■ **Activity**
All of the data is to be copied without a single change.

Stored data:
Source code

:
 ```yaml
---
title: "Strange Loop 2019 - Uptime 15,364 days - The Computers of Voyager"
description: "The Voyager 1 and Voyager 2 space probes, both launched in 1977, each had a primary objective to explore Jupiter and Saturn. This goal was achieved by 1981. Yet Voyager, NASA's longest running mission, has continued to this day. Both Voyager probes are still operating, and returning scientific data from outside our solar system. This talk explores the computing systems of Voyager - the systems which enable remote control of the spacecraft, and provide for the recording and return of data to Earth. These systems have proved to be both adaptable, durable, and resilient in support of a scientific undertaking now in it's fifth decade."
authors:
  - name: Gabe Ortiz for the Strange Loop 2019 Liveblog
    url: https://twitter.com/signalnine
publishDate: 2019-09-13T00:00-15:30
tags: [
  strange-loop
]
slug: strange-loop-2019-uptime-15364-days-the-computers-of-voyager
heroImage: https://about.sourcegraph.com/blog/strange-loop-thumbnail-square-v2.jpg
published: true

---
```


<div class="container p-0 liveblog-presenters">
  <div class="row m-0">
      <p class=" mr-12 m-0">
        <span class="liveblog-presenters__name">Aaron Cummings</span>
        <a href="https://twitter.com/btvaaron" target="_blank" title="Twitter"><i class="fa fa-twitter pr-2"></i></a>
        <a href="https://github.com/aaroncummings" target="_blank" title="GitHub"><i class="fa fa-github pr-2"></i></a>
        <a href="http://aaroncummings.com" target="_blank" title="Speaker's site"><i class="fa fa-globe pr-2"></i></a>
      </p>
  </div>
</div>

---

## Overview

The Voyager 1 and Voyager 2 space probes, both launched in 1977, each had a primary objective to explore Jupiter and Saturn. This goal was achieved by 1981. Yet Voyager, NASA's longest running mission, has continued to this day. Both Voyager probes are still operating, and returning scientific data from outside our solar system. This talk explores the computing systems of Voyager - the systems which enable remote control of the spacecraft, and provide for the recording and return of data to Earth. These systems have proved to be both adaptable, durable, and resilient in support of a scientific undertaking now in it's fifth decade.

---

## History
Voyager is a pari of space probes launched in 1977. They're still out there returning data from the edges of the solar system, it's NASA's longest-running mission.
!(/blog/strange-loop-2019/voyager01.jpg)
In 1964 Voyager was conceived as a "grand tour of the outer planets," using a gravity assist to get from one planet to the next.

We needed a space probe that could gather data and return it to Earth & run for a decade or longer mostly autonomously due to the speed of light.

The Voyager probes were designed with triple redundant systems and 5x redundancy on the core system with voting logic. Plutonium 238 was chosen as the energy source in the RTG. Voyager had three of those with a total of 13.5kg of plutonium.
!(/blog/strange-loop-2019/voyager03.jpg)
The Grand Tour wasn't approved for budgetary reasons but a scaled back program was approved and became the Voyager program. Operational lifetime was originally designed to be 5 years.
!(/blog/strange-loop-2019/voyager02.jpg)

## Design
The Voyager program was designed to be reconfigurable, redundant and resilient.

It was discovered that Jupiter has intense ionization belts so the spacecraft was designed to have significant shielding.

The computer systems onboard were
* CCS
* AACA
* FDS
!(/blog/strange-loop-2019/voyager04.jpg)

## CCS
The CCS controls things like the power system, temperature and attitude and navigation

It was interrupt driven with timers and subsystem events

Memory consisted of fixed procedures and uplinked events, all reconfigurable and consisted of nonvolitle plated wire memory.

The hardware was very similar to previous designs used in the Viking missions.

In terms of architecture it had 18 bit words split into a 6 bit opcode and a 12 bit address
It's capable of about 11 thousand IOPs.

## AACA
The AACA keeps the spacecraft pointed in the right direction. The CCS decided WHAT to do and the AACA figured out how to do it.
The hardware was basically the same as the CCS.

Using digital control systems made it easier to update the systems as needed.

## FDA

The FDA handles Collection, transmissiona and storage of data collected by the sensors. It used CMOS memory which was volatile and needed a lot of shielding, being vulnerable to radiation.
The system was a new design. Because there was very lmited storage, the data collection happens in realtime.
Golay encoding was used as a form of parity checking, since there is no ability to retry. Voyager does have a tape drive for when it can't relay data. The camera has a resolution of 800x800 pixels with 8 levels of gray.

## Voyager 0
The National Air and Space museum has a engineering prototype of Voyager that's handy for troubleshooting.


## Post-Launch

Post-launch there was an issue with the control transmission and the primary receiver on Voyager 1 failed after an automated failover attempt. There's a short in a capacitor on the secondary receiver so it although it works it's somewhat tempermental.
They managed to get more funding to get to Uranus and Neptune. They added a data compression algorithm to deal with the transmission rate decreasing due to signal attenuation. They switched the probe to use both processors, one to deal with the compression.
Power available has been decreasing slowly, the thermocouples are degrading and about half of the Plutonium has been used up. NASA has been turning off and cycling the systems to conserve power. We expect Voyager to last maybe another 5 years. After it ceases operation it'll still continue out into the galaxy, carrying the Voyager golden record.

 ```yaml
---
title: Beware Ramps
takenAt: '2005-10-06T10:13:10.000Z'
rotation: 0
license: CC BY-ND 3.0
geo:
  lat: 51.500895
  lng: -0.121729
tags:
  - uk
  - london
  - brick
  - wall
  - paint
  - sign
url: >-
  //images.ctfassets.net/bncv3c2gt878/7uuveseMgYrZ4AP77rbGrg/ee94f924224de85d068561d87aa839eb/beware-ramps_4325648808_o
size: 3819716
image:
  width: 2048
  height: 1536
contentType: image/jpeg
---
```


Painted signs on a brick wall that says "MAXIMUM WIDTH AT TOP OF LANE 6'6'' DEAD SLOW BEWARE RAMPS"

■ **Solution below**
Source code

:
 ```yaml
---
title: "Strange Loop 2019 - Uptime 15,364 days - The Computers of Voyager"
description: "The Voyager 1 and Voyager 2 space probes, both launched in 1977, each had a primary objective to explore Jupiter and Saturn. This goal was achieved by 1981. Yet Voyager, NASA's longest running mission, has continued to this day. Both Voyager probes are still operating, and returning scientific data from outside our solar system. This talk explores the computing systems of Voyager - the systems which enable remote control of the spacecraft, and provide for the recording and return of data to Earth. These systems have proved to be both adaptable, durable, and resilient in support of a scientific undertaking now in it's fifth decade."
authors:
  - name: Gabe Ortiz for the Strange Loop 2019 Liveblog
    url: https://twitter.com/signalnine
publishDate: 2019-09-13T00:00-15:30
tags: [
  strange-loop
]
slug: strange-loop-2019-uptime-15364-days-the-computers-of-voyager
heroImage: https://about.sourcegraph.com/blog/strange-loop-thumbnail-square-v2.jpg
published: true

---
```


<div class="container p-0 liveblog-presenters">
  <div class="row m-0">
      <p class=" mr-12 m-0">
        <span class="liveblog-presenters__name">Aaron Cummings</span>
        <a href="https://twitter.com/btvaaron" target="_blank" title="Twitter"><i class="fa fa-twitter pr-2"></i></a>
        <a href="https://github.com/aaroncummings" target="_blank" title="GitHub"><i class="fa fa-github pr-2"></i></a>
        <a href="http://aaroncummings.com" target="_blank" title="Speaker's site"><i class="fa fa-globe pr-2"></i></a>
      </p>
  </div>
</div>

---

## Overview

The Voyager 1 and Voyager 2 space probes, both launched in 1977, each had a primary objective to explore Jupiter and Saturn. This goal was achieved by 1981. Yet Voyager, NASA's longest running mission, has continued to this day. Both Voyager probes are still operating, and returning scientific data from outside our solar system. This talk explores the computing systems of Voyager - the systems which enable remote control of the spacecraft, and provide for the recording and return of data to Earth. These systems have proved to be both adaptable, durable, and resilient in support of a scientific undertaking now in it's fifth decade.

---

## History
Voyager is a pari of space probes launched in 1977. They're still out there returning data from the edges of the solar system, it's NASA's longest-running mission.
!(/blog/strange-loop-2019/voyager01.jpg)
In 1964 Voyager was conceived as a "grand tour of the outer planets," using a gravity assist to get from one planet to the next.

We needed a space probe that could gather data and return it to Earth & run for a decade or longer mostly autonomously due to the speed of light.

The Voyager probes were designed with triple redundant systems and 5x redundancy on the core system with voting logic. Plutonium 238 was chosen as the energy source in the RTG. Voyager had three of those with a total of 13.5kg of plutonium.
!(/blog/strange-loop-2019/voyager03.jpg)
The Grand Tour wasn't approved for budgetary reasons but a scaled back program was approved and became the Voyager program. Operational lifetime was originally designed to be 5 years.
!(/blog/strange-loop-2019/voyager02.jpg)

## Design
The Voyager program was designed to be reconfigurable, redundant and resilient.

It was discovered that Jupiter has intense ionization belts so the spacecraft was designed to have significant shielding.

The computer systems onboard were
* CCS
* AACA
* FDS
!(/blog/strange-loop-2019/voyager04.jpg)

## CCS
The CCS controls things like the power system, temperature and attitude and navigation

It was interrupt driven with timers and subsystem events

Memory consisted of fixed procedures and uplinked events, all reconfigurable and consisted of nonvolitle plated wire memory.

The hardware was very similar to previous designs used in the Viking missions.

In terms of architecture it had 18 bit words split into a 6 bit opcode and a 12 bit address
It's capable of about 11 thousand IOPs.

## AACA
The AACA keeps the spacecraft pointed in the right direction. The CCS decided WHAT to do and the AACA figured out how to do it.
The hardware was basically the same as the CCS.

Using digital control systems made it easier to update the systems as needed.

## FDA

The FDA handles Collection, transmissiona and storage of data collected by the sensors. It used CMOS memory which was volatile and needed a lot of shielding, being vulnerable to radiation.
The system was a new design. Because there was very lmited storage, the data collection happens in realtime.
Golay encoding was used as a form of parity checking, since there is no ability to retry. Voyager does have a tape drive for when it can't relay data. The camera has a resolution of 800x800 pixels with 8 levels of gray.

## Voyager 0
The National Air and Space museum has a engineering prototype of Voyager that's handy for troubleshooting.


## Post-Launch

Post-launch there was an issue with the control transmission and the primary receiver on Voyager 1 failed after an automated failover attempt. There's a short in a capacitor on the secondary receiver so it although it works it's somewhat tempermental.
They managed to get more funding to get to Uranus and Neptune. They added a data compression algorithm to deal with the transmission rate decreasing due to signal attenuation. They switched the probe to use both processors, one to deal with the compression.
Power available has been decreasing slowly, the thermocouples are degrading and about half of the Plutonium has been used up. NASA has been turning off and cycling the systems to conserve power. We expect Voyager to last maybe another 5 years. After it ceases operation it'll still continue out into the galaxy, carrying the Voyager golden record.

 ```yaml
---
title: Beware Ramps
takenAt: '2005-10-06T10:13:10.000Z'
rotation: 0
license: CC BY-ND 3.0
geo:
  lat: 51.500895
  lng: -0.121729
tags:
  - uk
  - london
  - brick
  - wall
  - paint
  - sign
url: >-
  //images.ctfassets.net/bncv3c2gt878/7uuveseMgYrZ4AP77rbGrg/ee94f924224de85d068561d87aa839eb/beware-ramps_4325648808_o
size: 3819716
image:
  width: 2048
  height: 1536
contentType: image/jpeg
---
```


Painted signs on a brick wall that says "MAXIMUM WIDTH AT TOP OF LANE 6'6'' DEAD SLOW BEWARE RAMPS"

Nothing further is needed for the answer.